| Problem requirements |
The records below are split into lines. How many of those lines contain the string "example"? Reply with the number only.

| Extracted entries |
◆ ◆ ◆ ◆

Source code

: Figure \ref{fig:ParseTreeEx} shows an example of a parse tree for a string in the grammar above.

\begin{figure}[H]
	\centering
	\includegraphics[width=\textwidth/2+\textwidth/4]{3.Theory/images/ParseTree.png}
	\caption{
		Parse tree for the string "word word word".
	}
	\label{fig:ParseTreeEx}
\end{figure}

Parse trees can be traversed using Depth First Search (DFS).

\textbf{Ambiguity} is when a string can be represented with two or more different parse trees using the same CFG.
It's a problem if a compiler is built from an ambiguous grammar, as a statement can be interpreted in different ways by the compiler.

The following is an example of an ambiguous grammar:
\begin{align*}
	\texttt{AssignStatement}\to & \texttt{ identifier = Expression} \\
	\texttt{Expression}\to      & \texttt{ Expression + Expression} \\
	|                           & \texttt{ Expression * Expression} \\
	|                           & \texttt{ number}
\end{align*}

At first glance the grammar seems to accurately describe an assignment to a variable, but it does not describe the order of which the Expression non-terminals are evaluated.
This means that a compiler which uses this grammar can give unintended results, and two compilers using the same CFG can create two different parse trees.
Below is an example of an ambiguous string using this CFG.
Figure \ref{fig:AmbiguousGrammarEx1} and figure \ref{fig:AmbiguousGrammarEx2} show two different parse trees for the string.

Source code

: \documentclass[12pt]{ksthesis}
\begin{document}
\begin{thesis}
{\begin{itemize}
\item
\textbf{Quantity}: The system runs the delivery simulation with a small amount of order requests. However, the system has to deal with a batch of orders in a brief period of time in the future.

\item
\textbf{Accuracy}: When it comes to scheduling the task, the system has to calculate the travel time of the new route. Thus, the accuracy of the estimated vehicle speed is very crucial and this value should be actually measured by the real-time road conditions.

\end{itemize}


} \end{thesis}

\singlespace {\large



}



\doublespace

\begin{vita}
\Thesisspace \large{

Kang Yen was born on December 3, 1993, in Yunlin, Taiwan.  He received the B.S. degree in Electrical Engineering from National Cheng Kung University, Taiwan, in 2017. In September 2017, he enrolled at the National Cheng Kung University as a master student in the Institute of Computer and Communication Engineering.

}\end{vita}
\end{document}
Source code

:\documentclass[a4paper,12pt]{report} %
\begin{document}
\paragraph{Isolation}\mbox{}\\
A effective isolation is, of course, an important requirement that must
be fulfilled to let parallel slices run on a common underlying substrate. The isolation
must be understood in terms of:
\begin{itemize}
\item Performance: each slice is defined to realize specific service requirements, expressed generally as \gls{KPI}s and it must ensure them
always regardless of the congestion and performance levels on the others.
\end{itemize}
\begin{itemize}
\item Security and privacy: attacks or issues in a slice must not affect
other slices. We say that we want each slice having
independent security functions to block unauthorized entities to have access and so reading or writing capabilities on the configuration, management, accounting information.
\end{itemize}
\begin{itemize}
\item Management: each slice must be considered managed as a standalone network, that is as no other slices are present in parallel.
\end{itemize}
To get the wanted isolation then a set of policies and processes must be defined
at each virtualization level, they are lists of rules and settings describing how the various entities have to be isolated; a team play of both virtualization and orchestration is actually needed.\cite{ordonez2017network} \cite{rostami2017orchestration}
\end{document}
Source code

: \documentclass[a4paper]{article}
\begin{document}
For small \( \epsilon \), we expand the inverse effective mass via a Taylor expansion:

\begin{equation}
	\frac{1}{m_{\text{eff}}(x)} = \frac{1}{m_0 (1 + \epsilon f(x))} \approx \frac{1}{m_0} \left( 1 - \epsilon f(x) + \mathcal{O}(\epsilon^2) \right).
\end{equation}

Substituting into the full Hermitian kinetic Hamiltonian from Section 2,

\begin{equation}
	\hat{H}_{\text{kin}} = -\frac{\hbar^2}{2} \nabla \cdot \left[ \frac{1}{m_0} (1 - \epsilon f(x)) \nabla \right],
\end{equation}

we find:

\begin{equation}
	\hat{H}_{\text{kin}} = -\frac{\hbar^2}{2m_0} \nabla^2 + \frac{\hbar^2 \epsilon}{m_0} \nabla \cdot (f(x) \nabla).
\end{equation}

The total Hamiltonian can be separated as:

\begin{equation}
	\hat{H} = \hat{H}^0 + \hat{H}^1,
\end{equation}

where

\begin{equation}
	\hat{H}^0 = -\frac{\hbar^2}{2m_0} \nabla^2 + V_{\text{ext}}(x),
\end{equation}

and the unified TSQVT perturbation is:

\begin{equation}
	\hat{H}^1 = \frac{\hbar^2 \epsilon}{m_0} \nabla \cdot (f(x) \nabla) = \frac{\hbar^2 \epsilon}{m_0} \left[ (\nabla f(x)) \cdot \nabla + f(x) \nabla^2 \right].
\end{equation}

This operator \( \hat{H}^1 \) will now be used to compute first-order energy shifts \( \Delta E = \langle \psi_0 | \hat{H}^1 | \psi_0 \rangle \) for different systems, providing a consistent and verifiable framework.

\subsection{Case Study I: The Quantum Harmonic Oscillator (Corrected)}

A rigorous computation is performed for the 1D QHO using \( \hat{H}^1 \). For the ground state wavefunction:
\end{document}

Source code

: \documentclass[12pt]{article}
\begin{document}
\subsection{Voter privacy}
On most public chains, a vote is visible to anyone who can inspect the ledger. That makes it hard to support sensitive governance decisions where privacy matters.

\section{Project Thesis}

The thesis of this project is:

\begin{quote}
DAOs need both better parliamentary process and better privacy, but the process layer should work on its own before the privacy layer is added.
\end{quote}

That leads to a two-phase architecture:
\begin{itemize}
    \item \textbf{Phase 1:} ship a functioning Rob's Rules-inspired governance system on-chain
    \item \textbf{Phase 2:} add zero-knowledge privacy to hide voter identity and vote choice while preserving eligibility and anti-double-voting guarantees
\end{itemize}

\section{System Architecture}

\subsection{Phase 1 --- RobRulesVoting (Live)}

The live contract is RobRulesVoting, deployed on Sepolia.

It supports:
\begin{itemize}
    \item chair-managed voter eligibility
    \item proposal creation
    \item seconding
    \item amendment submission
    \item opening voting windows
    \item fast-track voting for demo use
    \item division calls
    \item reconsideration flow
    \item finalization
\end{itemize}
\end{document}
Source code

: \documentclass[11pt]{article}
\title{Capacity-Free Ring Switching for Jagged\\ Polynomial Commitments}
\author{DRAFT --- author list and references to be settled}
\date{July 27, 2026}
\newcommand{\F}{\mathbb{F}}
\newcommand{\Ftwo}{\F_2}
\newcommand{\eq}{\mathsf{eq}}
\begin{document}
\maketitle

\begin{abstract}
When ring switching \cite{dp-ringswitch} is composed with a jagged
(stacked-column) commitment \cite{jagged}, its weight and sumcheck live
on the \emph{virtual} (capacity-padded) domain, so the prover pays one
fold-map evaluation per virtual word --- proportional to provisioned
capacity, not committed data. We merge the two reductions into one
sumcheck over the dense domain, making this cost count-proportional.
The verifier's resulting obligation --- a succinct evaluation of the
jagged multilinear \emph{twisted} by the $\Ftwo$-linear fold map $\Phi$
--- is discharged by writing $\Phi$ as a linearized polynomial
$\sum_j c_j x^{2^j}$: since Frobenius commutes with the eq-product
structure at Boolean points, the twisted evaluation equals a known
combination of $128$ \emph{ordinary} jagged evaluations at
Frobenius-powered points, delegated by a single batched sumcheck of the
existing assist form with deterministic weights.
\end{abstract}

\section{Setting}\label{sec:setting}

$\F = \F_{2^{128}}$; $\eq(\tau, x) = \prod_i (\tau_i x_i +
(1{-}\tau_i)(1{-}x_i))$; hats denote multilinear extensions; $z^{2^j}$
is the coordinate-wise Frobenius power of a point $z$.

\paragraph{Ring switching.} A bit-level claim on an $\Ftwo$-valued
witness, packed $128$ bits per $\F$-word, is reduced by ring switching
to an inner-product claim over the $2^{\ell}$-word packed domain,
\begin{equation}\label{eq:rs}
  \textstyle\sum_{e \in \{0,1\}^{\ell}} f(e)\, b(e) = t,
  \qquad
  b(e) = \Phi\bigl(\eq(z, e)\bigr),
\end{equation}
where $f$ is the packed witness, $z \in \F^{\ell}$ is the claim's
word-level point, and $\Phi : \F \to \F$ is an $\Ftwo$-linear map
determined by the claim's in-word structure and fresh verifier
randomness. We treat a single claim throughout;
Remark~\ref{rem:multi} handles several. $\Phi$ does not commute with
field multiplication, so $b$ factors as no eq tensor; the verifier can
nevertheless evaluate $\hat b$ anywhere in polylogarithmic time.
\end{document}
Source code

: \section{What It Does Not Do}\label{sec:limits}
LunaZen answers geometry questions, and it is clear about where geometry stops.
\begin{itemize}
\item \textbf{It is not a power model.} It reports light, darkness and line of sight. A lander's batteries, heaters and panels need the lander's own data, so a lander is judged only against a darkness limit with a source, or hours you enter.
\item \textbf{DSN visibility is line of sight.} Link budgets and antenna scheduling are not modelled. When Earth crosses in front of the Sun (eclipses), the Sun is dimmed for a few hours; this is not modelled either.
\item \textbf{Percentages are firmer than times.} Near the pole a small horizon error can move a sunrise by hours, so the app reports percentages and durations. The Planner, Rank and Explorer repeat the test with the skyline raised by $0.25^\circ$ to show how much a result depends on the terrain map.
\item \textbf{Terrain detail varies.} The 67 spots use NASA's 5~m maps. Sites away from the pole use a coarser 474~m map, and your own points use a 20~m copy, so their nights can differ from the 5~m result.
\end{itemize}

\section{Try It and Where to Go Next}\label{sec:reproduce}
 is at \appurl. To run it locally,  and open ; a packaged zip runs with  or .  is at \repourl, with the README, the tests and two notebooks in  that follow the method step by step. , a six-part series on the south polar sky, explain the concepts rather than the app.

◆ ◆ ◆ ◆

| Response to the task |
3